After reading the records, print them all again exactly as they stand.

#### DATA EXTRACT:
++++++++
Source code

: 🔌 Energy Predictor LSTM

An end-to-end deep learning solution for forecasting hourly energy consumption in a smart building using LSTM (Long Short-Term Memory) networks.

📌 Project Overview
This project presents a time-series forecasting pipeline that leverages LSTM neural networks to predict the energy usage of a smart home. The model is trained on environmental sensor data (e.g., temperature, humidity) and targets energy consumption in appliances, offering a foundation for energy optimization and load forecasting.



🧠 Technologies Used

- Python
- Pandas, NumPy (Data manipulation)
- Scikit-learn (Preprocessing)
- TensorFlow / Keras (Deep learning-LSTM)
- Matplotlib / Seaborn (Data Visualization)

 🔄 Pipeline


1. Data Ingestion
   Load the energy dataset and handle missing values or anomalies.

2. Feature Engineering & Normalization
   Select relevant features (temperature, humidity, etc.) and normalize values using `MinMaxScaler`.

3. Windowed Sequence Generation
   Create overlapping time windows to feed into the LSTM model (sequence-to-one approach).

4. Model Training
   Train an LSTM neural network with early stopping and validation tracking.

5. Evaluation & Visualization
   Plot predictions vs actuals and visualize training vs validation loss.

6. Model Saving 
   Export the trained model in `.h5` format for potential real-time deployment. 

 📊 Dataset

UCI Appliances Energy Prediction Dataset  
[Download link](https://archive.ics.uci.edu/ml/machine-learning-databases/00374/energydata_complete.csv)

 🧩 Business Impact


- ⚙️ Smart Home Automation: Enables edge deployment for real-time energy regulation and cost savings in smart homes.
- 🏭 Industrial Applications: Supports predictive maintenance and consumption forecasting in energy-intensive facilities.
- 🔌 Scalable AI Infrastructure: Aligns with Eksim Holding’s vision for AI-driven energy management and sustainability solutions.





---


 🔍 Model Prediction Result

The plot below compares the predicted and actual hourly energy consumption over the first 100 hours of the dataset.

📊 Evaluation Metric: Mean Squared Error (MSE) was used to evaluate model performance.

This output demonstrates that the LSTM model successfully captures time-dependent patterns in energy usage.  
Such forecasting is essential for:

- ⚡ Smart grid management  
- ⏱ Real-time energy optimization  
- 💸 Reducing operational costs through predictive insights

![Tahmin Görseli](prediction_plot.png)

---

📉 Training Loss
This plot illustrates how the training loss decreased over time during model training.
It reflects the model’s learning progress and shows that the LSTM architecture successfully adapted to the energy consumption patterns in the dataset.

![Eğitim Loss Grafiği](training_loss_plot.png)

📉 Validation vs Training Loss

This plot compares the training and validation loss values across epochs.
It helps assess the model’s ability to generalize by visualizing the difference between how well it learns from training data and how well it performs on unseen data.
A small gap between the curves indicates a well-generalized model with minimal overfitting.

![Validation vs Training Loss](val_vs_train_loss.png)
++++++++
#### COMPLETED EXERCISE:
Source code

: 🔌 Energy Predictor LSTM

An end-to-end deep learning solution for forecasting hourly energy consumption in a smart building using LSTM (Long Short-Term Memory) networks.

📌 Project Overview
This project presents a time-series forecasting pipeline that leverages LSTM neural networks to predict the energy usage of a smart home. The model is trained on environmental sensor data (e.g., temperature, humidity) and targets energy consumption in appliances, offering a foundation for energy optimization and load forecasting.



🧠 Technologies Used

- Python
- Pandas, NumPy (Data manipulation)
- Scikit-learn (Preprocessing)
- TensorFlow / Keras (Deep learning-LSTM)
- Matplotlib / Seaborn (Data Visualization)

 🔄 Pipeline


1. Data Ingestion
   Load the energy dataset and handle missing values or anomalies.

2. Feature Engineering & Normalization
   Select relevant features (temperature, humidity, etc.) and normalize values using `MinMaxScaler`.

3. Windowed Sequence Generation
   Create overlapping time windows to feed into the LSTM model (sequence-to-one approach).

4. Model Training
   Train an LSTM neural network with early stopping and validation tracking.

5. Evaluation & Visualization
   Plot predictions vs actuals and visualize training vs validation loss.

6. Model Saving 
   Export the trained model in `.h5` format for potential real-time deployment. 

 📊 Dataset

UCI Appliances Energy Prediction Dataset  
[Download link](https://archive.ics.uci.edu/ml/machine-learning-databases/00374/energydata_complete.csv)

 🧩 Business Impact


- ⚙️ Smart Home Automation: Enables edge deployment for real-time energy regulation and cost savings in smart homes.
- 🏭 Industrial Applications: Supports predictive maintenance and consumption forecasting in energy-intensive facilities.
- 🔌 Scalable AI Infrastructure: Aligns with Eksim Holding’s vision for AI-driven energy management and sustainability solutions.





---


 🔍 Model Prediction Result

The plot below compares the predicted and actual hourly energy consumption over the first 100 hours of the dataset.

📊 Evaluation Metric: Mean Squared Error (MSE) was used to evaluate model performance.

This output demonstrates that the LSTM model successfully captures time-dependent patterns in energy usage.  
Such forecasting is essential for:

- ⚡ Smart grid management  
- ⏱ Real-time energy optimization  
- 💸 Reducing operational costs through predictive insights

![Tahmin Görseli](prediction_plot.png)

---

📉 Training Loss
This plot illustrates how the training loss decreased over time during model training.
It reflects the model’s learning progress and shows that the LSTM architecture successfully adapted to the energy consumption patterns in the dataset.

![Eğitim Loss Grafiği](training_loss_plot.png)

📉 Validation vs Training Loss

This plot compares the training and validation loss values across epochs.
It helps assess the model’s ability to generalize by visualizing the difference between how well it learns from training data and how well it performs on unseen data.
A small gap between the curves indicates a well-generalized model with minimal overfitting.

![Validation vs Training Loss](val_vs_train_loss.png)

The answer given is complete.